Più si sviscera il caso tedesco, determinante anche per la lunga tradizione socialdemocratica, più salta agli occhi l’anomalia italiana, la sua confusa e spezzata identità. “Non siamo più il caso italiano di una volta, anzi siamo all’ultimo posto” afferma Aldo Garcia, che invita a registrare anche la vittoria dei socialisti in Grecia. “In Europa non c’è nessuna situazione paragonabile a quella italiana, non solo per il nostro governo, ma anche a causa di un’opposizione impotente e innocua” riflette Fabio Mussi, che vede invece in altre parti d’Europa un segnale di resistenza al capitalismo globale finanziario, da noi sostanzialmente accettato: “Questa totale condivisione dell’ideologia dominante, e cioè che bisogna correggere gli eccessi, senza toccare le strutture, è alla base della grande crisi della sinistra”.

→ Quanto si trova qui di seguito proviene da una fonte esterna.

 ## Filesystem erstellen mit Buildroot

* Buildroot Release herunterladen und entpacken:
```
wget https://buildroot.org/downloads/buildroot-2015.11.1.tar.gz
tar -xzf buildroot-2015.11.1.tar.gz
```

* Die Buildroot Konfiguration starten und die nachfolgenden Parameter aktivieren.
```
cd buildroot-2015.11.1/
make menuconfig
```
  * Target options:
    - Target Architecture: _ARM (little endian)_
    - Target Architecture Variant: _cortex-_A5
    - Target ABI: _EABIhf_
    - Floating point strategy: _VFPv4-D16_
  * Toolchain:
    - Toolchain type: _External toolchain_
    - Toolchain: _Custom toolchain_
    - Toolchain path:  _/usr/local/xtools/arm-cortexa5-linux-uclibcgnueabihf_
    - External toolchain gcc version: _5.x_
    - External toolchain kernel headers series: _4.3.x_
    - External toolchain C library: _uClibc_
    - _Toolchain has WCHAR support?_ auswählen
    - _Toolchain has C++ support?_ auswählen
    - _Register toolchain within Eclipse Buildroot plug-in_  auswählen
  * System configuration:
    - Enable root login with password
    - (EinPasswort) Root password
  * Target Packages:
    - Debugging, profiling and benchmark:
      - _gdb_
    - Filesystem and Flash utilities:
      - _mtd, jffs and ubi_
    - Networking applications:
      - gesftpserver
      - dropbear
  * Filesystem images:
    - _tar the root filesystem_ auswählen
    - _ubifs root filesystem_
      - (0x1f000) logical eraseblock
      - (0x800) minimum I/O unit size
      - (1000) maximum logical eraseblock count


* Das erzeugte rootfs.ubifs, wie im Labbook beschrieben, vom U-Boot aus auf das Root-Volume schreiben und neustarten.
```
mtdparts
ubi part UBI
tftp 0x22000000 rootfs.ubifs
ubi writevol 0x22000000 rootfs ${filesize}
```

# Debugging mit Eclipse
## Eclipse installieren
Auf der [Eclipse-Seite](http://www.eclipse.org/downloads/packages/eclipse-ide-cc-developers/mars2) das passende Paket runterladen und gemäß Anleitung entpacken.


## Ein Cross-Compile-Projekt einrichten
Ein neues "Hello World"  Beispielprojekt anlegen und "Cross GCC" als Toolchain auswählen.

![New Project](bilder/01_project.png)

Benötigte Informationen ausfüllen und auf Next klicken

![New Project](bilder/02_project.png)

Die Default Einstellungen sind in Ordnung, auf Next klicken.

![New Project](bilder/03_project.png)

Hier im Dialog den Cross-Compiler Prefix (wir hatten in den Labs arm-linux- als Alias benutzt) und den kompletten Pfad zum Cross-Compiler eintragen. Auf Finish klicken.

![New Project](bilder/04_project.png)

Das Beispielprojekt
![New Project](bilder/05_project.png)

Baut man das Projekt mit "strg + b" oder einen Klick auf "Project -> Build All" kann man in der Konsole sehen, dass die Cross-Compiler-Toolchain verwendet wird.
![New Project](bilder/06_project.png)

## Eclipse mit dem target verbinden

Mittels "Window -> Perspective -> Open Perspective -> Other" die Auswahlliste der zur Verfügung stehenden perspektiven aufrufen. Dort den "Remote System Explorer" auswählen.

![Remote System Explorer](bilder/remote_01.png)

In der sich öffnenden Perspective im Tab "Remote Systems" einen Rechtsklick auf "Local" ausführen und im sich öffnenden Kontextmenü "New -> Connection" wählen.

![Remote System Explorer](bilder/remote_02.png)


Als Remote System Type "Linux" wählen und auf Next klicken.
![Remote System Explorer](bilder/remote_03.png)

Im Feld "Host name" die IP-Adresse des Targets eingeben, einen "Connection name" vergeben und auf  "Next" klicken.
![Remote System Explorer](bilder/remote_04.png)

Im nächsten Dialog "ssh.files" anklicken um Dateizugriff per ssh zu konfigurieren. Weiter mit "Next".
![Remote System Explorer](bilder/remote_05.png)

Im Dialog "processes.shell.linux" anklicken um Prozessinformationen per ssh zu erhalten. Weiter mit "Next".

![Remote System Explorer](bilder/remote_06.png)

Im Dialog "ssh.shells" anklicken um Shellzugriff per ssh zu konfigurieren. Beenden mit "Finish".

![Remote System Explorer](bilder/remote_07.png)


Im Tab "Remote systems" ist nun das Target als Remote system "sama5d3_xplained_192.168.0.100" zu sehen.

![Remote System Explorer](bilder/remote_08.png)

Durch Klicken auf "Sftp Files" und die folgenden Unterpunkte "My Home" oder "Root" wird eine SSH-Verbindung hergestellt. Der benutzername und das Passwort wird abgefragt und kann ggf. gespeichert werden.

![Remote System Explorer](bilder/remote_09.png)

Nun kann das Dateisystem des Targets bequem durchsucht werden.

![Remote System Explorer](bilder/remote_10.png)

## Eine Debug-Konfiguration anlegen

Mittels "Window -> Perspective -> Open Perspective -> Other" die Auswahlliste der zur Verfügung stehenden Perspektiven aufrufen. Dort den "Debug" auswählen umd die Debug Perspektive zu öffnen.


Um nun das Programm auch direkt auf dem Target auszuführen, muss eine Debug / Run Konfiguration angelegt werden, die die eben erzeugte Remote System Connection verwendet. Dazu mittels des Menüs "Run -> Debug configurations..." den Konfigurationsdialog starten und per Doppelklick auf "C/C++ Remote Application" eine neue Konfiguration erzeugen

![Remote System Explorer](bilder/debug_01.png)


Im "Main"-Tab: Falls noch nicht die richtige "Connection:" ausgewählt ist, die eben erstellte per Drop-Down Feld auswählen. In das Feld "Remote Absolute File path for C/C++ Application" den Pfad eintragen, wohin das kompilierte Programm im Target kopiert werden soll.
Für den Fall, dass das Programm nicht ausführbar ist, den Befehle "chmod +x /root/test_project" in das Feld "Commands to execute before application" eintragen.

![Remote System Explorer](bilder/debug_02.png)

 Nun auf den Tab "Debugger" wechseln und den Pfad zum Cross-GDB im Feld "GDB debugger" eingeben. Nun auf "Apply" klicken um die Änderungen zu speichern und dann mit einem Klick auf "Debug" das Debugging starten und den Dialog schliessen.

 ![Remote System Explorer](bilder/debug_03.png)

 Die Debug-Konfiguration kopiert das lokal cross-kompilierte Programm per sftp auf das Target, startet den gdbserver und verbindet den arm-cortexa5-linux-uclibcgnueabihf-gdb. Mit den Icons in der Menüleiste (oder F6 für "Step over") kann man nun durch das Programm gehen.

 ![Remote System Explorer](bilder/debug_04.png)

Un altro sintomo da diagnosticare nel caso elettorale tedesco è quello che indica la fine non solo del bipartitismo ma anche del bipolarismo. Un orientamento anche per noi? Quali segnali cogliere, dove guardare? E soprattutto, abbiamo ancora da dire e fare qualcosa?
“A rischio di complicare, invece che semplificare, voglio evitare la tentazione di ricavarne una lezione per l’Italia” conclude Bertinotti, dopo aver puntualmente sviscerato le ragioni della differenza tra la Germania e l’Italia. “Oggi siamo meno simili di quanto non fossimo anni fa”. Niente lezioni dunque, ma solo motivi di riflessione. E’ una cautela nuova, un piccolo movimento in avanti di un politico che mentre nomina la morte della politica, si guarda umilmente intorno per leggere i sintomi e preparare la cura. “Chi ha il potere di definire le cose, ha il potere di fare”: come dice Birgit Daiber, che invita ad un diverso senso di responsabilità: “Fabio Mussi è stato troppo entusiasta sulle elezioni tedesche. Noi sappiamo, per esempio, che nella coscienza della gente la crisi economica non è ancora arrivata. Bisogna lavorare ancora moltissimo”.